• What is expected: Report how many lines in the data below hold the string "변경되지". Nothing else should appear in the answer.

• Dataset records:
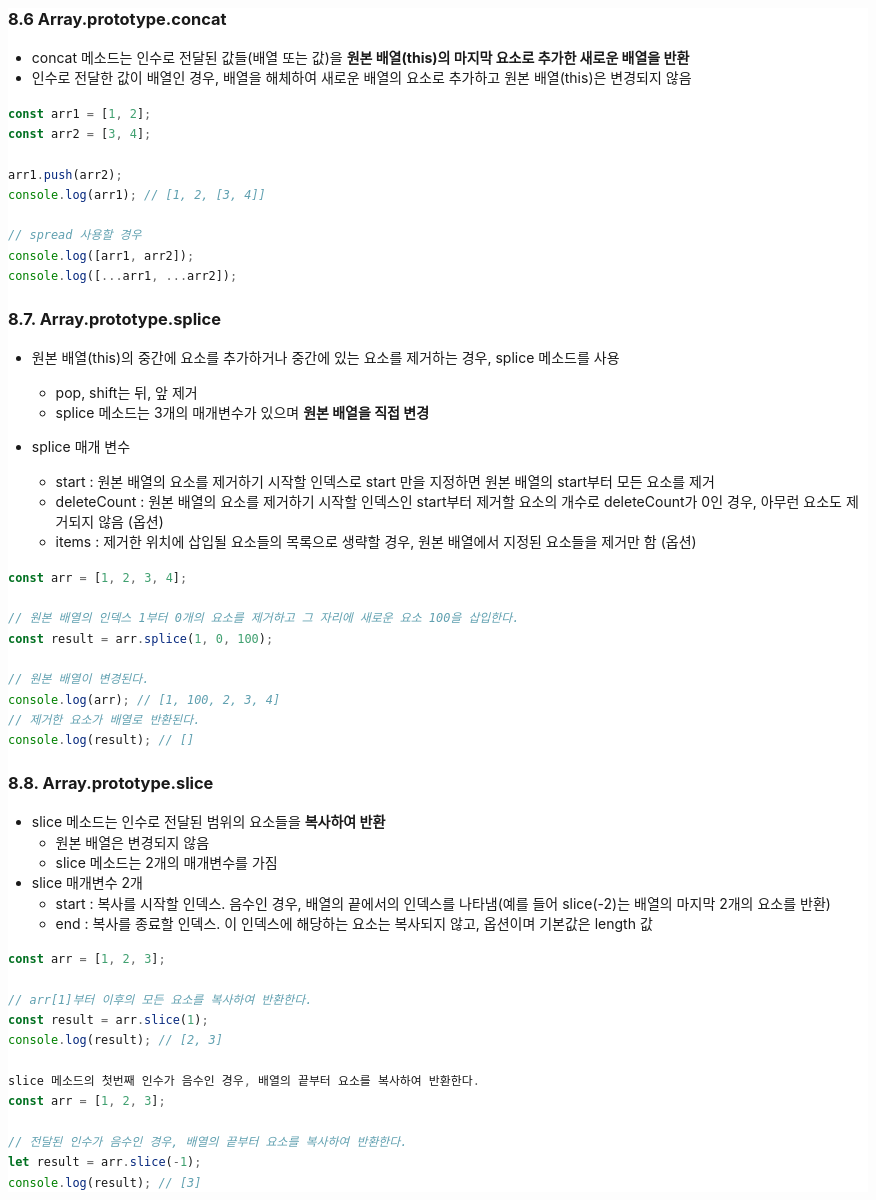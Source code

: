 

### 8.6 Array.prototype.concat

- concat 메소드는 인수로 전달된 값들(배열 또는 값)을 **원본 배열(this)의 마지막 요소로 추가한 새로운 배열을 반환**
- 인수로 전달한 값이 배열인 경우, 배열을 해체하여 새로운 배열의 요소로 추가하고 원본 배열(this)은 변경되지 않음

```javascript
const arr1 = [1, 2];
const arr2 = [3, 4];

arr1.push(arr2);
console.log(arr1); // [1, 2, [3, 4]]

// spread 사용할 경우
console.log([arr1, arr2]);
console.log([...arr1, ...arr2]);
```



### 8.7. Array.prototype.splice

- 원본 배열(this)의 중간에 요소를 추가하거나 중간에 있는 요소를 제거하는 경우, splice 메소드를 사용
  - pop, shift는 뒤, 앞 제거
  - splice 메소드는 3개의 매개변수가 있으며 **원본 배열을 직접 변경**

- splice 매개 변수
  - start : 원본 배열의 요소를 제거하기 시작할 인덱스로 start 만을 지정하면 원본 배열의 start부터 모든 요소를 제거
  - deleteCount : 원본 배열의 요소를 제거하기 시작할 인덱스인 start부터 제거할 요소의 개수로 deleteCount가 0인 경우, 아무런 요소도 제거되지 않음 (옵션)
  - items : 제거한 위치에 삽입될 요소들의 목록으로 생략할 경우, 원본 배열에서 지정된 요소들을 제거만 함 (옵션)

```javascript
const arr = [1, 2, 3, 4];

// 원본 배열의 인덱스 1부터 0개의 요소를 제거하고 그 자리에 새로운 요소 100을 삽입한다.
const result = arr.splice(1, 0, 100);

// 원본 배열이 변경된다.
console.log(arr); // [1, 100, 2, 3, 4]
// 제거한 요소가 배열로 반환된다.
console.log(result); // []
```



###  8.8. Array.prototype.slice

- slice 메소드는 인수로 전달된 범위의 요소들을 **복사하여 반환**
  - 원본 배열은 변경되지 않음
  - slice 메소드는 2개의 매개변수를 가짐
- slice 매개변수 2개
  - start : 복사를 시작할 인덱스. 음수인 경우, 배열의 끝에서의 인덱스를 나타냄(예를 들어 slice(-2)는 배열의 마지막 2개의 요소를 반환)
  - end : 복사를 종료할 인덱스. 이 인덱스에 해당하는 요소는 복사되지 않고, 옵션이며 기본값은 length 값

```javascript
const arr = [1, 2, 3];

// arr[1]부터 이후의 모든 요소를 복사하여 반환한다.
const result = arr.slice(1);
console.log(result); // [2, 3]

slice 메소드의 첫번째 인수가 음수인 경우, 배열의 끝부터 요소를 복사하여 반환한다.
const arr = [1, 2, 3];

// 전달된 인수가 음수인 경우, 배열의 끝부터 요소를 복사하여 반환한다.
let result = arr.slice(-1);
console.log(result); // [3]
```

• Solution to this task: 2